### How to complete this task
When you reach the line containing "a superset of" in the data below, begin returning lines exactly as written, and stop once the line containing "the corresponding encoding" has been returned.

[Dataset entries]

--------

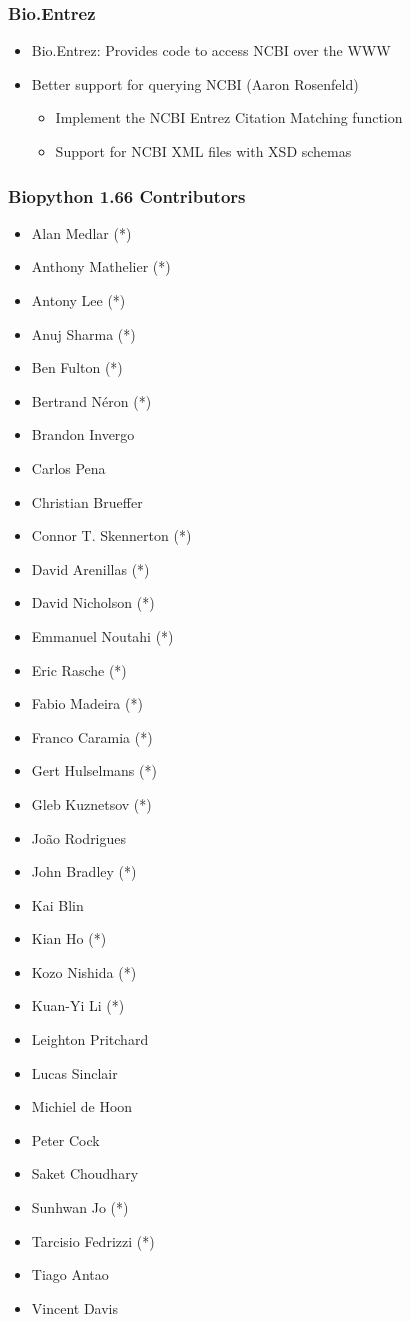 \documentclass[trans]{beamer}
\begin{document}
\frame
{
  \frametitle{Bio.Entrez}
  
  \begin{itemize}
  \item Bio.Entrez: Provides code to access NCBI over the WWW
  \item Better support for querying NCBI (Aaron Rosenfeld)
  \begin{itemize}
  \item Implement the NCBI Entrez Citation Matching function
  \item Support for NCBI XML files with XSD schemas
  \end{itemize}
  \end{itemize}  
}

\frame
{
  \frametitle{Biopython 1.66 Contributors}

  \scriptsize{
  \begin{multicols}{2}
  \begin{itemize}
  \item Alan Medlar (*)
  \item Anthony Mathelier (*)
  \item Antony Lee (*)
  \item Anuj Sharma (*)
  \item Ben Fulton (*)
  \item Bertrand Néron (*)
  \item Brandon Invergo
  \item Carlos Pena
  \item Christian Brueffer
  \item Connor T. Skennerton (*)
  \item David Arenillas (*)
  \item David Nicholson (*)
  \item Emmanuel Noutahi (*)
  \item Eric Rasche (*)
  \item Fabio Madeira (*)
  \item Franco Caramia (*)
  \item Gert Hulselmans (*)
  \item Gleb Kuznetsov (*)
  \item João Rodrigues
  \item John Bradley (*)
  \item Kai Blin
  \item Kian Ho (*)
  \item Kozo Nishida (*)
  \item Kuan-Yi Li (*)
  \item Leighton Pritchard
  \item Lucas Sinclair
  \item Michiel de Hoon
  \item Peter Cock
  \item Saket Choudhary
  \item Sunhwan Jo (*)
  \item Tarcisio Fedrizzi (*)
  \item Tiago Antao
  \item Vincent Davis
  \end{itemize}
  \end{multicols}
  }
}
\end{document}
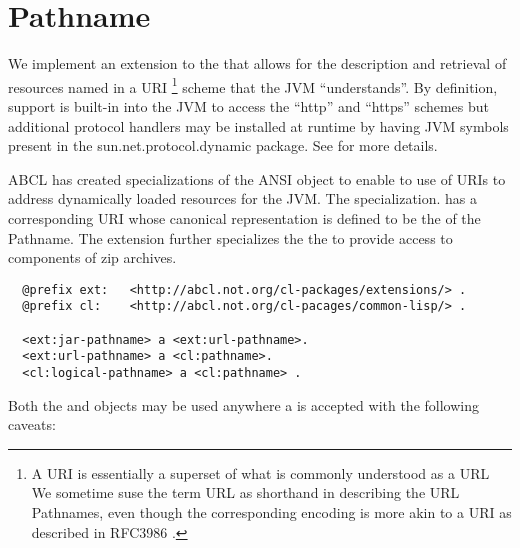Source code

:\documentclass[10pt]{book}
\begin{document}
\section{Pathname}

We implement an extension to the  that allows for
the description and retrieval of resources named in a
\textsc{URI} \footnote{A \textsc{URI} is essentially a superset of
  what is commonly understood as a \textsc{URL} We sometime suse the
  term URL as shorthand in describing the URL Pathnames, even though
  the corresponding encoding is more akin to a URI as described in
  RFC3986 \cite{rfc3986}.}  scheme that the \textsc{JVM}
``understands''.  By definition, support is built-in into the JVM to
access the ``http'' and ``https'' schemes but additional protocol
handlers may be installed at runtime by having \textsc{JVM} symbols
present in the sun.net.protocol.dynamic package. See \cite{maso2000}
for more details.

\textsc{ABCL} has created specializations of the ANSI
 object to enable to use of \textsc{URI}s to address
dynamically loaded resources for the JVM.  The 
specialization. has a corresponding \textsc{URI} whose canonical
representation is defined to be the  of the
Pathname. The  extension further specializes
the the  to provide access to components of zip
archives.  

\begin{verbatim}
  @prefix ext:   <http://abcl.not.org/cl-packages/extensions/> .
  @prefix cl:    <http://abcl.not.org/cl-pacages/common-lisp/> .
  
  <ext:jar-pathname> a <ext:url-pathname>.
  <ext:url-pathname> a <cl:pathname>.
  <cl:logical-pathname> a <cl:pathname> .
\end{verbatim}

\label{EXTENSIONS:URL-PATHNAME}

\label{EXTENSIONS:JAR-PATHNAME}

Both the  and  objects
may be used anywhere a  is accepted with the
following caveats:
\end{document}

--------

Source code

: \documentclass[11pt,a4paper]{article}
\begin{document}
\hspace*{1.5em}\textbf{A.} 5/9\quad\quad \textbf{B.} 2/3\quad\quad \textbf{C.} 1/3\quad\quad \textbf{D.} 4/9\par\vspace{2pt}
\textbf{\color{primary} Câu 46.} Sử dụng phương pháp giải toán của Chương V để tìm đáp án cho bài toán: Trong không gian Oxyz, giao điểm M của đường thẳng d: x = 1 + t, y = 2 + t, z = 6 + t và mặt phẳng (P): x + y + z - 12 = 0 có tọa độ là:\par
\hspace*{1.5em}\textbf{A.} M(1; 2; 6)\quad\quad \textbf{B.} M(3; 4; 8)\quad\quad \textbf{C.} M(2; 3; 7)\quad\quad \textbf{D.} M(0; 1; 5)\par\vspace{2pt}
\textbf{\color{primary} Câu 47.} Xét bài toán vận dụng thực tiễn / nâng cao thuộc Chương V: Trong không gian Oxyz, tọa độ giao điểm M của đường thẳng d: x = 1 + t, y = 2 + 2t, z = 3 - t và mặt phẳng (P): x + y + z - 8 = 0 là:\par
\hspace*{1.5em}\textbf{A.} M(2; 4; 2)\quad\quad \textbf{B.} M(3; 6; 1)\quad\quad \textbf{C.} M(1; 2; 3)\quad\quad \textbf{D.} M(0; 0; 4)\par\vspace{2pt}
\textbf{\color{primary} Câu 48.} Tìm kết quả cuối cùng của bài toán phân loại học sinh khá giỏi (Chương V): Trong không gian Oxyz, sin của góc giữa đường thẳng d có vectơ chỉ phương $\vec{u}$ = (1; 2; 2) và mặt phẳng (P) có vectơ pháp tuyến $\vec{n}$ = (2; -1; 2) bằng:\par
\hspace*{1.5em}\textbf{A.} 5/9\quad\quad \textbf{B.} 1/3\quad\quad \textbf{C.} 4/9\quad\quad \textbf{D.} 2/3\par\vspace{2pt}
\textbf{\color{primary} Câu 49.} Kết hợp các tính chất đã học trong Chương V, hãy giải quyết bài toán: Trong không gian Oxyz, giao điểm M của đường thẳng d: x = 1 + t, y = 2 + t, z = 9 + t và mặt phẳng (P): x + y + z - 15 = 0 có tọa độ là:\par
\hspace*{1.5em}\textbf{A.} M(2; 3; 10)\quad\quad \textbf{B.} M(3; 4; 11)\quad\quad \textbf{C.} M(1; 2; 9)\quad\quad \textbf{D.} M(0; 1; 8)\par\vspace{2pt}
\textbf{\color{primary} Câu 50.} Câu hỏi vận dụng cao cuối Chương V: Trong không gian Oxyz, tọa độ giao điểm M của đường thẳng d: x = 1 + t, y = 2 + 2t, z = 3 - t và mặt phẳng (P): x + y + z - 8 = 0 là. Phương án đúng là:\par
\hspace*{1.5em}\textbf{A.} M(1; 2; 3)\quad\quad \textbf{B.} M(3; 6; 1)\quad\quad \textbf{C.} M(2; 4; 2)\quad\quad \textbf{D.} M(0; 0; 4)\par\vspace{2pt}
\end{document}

--------

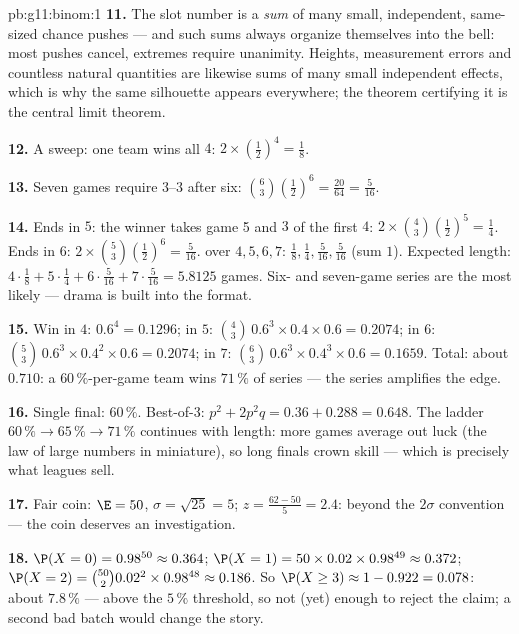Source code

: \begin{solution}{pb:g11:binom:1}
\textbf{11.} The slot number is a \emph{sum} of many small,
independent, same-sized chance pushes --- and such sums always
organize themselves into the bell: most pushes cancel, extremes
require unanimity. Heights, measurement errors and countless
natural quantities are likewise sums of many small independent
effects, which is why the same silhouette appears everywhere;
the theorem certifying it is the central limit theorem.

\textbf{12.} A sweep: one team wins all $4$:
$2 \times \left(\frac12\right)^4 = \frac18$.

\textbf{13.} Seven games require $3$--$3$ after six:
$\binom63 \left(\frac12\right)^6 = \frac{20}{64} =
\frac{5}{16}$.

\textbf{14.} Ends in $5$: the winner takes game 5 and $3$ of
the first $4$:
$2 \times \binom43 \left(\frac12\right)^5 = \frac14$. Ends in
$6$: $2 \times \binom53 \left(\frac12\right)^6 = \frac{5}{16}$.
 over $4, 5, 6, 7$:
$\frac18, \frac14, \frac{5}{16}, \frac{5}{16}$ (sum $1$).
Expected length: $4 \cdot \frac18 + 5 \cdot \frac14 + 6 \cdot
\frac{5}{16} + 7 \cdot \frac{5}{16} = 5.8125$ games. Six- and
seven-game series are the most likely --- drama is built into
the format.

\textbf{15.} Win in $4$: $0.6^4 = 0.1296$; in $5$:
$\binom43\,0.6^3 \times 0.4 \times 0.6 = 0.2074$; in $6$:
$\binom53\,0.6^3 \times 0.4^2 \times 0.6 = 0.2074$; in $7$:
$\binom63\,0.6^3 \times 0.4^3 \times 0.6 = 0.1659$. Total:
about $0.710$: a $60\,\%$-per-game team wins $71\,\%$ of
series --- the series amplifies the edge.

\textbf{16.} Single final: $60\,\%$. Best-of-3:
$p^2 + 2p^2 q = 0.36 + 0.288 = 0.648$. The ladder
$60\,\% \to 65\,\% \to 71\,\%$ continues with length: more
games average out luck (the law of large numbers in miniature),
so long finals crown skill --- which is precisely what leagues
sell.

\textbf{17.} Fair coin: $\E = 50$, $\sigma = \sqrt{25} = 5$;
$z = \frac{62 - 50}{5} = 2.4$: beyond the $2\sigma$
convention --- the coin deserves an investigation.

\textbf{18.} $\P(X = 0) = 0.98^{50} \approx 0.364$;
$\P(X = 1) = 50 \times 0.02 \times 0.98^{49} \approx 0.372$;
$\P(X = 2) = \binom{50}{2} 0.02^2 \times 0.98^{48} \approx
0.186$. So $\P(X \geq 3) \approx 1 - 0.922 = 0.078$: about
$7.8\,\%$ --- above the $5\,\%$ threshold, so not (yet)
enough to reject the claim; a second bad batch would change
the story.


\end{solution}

--------

### Written reply
\textsc{URI} \footnote{A \textsc{URI} is essentially a superset of
  what is commonly understood as a \textsc{URL} We sometime suse the
  term URL as shorthand in describing the URL Pathnames, even though
  the corresponding encoding is more akin to a URI as described in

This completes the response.